Senior athletes are playing their final games in gymnasiums and on fields and pitches all across the area. It can be a bittersweet time for athletes, their parents and anyone who has enjoyed watching these young people compete during the course of the season or perhaps a few years.

It’s a great accomplishment to compete in high school athletics through one’s senior year. It takes a great sense of dedication, pride and good fortune to make it all the way to the end of a senior season. Athletes spend an incredible amount of time practicing their craft and honing their skills so when the lights come on they can succeed.

It’s a big sacrifice to ask of anyone, let alone 17-year-olds.

When I played high school athletics, it was a full time job. There was no off-season. Constant training and practicing chewed up all of my time. Basketball leagues and camps that took place year round and legion baseball teams that played 10 games a week during summers were commonplace during my childhood.

In fact, I played competitive baseball all summer from the time I was 10 years old to my first semester of college. I didn’t know what having a summer vacation meant.

By no means am I complaining. I enjoyed every second of those summers, but there were things I had to give up to chase my dreams of playing sports for as long as I could.

That holds true for all of these young athletes finishing their high school careers now.

They gave up some late nights goofing off with friends or maybe they sacrificed getting involved in other school activities like student government, music or theater.

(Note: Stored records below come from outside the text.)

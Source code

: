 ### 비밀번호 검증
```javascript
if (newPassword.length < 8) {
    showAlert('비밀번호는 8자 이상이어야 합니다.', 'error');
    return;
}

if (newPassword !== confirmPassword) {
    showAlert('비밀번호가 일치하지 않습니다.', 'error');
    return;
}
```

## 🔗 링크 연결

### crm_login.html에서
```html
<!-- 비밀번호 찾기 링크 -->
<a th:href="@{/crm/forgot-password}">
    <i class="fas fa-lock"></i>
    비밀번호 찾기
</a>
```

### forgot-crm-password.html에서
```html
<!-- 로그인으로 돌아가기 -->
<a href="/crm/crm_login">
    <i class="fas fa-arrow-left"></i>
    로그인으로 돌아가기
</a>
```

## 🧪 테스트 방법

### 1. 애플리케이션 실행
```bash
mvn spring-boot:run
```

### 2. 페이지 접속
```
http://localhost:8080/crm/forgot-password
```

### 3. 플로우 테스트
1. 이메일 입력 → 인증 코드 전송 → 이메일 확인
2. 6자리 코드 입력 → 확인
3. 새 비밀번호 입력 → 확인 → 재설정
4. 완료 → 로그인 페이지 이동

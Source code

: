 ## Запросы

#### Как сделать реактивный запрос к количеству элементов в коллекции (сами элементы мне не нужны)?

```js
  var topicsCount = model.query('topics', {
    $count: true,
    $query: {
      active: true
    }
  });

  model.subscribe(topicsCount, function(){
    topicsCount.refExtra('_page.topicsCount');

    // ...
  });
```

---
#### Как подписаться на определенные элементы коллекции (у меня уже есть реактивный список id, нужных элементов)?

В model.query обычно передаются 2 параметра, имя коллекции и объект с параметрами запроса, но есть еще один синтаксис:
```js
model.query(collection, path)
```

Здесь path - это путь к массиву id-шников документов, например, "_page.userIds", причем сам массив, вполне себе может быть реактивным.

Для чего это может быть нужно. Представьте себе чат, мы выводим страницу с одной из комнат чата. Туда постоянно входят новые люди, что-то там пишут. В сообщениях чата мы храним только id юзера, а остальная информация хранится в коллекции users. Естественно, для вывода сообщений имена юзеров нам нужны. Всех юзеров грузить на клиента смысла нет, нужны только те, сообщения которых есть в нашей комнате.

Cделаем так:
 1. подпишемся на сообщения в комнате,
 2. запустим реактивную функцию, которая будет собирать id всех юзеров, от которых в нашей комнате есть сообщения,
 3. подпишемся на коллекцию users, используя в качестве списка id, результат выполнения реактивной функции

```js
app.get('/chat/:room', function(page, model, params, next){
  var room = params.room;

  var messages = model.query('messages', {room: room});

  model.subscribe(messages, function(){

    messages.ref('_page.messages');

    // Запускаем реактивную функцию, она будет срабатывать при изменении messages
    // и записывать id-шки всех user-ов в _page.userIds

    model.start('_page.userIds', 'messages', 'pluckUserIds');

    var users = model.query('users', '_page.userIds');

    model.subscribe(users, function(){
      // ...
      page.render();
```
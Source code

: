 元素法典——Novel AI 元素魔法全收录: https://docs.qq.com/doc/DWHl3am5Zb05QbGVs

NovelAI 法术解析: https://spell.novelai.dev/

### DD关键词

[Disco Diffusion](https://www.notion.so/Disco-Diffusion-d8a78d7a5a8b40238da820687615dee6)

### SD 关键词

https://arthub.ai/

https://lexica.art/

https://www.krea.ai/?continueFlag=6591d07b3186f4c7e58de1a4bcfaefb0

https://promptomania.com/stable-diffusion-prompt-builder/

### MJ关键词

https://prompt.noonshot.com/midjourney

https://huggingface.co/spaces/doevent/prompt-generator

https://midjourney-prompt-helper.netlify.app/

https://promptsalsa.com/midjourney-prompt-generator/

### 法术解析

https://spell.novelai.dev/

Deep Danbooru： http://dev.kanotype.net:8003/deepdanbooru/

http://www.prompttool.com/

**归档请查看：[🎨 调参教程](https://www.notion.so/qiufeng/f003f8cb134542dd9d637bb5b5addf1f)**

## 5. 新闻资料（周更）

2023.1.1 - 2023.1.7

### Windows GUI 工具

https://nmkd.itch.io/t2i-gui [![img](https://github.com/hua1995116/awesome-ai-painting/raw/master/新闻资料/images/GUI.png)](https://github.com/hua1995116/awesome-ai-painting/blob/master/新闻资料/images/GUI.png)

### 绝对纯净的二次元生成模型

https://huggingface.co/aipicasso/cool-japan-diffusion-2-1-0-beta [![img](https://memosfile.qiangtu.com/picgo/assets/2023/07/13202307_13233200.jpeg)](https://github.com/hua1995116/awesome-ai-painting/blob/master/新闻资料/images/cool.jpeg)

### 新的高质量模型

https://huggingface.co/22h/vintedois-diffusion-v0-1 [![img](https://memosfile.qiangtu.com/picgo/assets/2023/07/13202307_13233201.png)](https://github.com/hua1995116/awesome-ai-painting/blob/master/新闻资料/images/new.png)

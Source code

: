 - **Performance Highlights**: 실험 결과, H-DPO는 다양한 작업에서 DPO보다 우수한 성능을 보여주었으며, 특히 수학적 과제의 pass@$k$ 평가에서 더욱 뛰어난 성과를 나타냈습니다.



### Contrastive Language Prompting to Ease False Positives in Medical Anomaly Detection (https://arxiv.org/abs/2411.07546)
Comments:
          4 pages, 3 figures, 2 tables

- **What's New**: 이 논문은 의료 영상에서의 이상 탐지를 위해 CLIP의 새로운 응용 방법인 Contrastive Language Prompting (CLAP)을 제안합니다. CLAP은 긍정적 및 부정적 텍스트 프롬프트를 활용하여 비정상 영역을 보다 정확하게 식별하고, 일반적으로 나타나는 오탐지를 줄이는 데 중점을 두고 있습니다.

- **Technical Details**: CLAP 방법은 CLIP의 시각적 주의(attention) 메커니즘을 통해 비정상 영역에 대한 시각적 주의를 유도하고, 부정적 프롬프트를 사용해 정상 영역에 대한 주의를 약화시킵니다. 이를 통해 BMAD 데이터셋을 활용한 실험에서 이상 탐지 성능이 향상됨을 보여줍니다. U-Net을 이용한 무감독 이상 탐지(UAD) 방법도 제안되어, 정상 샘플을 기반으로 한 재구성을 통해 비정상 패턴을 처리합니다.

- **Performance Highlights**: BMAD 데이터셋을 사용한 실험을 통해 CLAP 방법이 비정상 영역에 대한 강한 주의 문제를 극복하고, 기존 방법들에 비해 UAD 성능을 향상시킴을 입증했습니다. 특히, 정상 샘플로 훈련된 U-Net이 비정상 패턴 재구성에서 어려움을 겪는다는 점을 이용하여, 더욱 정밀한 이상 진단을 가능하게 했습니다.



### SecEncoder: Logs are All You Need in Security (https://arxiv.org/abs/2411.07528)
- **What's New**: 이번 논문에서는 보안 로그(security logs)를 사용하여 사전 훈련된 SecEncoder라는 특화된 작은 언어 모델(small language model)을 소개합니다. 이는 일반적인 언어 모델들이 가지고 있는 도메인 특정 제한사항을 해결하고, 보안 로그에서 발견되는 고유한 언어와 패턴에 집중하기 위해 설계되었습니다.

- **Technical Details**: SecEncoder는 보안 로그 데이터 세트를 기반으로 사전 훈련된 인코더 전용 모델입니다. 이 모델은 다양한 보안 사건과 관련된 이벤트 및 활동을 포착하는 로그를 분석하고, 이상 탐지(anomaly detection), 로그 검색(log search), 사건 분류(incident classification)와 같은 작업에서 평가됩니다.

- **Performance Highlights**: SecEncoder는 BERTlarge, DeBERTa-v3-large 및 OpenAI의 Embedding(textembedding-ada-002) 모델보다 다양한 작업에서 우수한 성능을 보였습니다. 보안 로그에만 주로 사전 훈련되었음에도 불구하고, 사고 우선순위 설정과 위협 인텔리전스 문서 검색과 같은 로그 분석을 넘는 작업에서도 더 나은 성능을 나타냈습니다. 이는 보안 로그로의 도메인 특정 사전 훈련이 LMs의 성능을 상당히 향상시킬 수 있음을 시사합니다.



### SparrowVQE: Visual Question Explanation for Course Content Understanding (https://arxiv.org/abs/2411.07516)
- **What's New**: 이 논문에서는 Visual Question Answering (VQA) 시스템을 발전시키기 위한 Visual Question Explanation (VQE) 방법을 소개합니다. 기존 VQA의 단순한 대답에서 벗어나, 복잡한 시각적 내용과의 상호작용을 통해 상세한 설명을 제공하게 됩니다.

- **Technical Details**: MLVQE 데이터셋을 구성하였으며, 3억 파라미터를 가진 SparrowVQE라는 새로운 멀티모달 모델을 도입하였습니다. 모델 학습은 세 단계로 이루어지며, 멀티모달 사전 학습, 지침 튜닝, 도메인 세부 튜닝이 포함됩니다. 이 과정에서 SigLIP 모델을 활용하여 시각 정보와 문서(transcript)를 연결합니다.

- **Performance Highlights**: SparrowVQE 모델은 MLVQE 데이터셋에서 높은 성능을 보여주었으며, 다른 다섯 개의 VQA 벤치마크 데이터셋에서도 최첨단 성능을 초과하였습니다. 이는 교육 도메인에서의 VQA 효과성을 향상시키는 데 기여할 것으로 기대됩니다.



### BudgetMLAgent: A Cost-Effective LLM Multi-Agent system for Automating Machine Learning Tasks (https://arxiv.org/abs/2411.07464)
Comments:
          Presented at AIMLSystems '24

These students put in that hard work for the games they love. They did it in order to play until someone told them they couldn’t.

In reality, it’s never a person that tells us it’s time to hang it up. It’s the game into which we’ve put our hearts and souls. Eventually, the game will tell you when it’s your time.

Sooner or later we become too slow, small or weak to compete. For some that happens during Little League baseball or Pee-Wee football. For a very miniscule portion of the athletic population it doesn’t happen until after a lengthy pro career. For most, it happens right now, after a senior season.

If your athletic career is ending at the end of this season, make sure you enjoy these final few games or weeks. Take satisfaction in all you’ve accomplished. Remember the wins. Try to forget the losses, but , more importantly, remember the bus rides with your teammates, the team-bonding events and all of the fun you had.

Cherish the friends you made and the memories you created.

Long after your athletic career is over it’s those things that will truly determine whether you won or lost.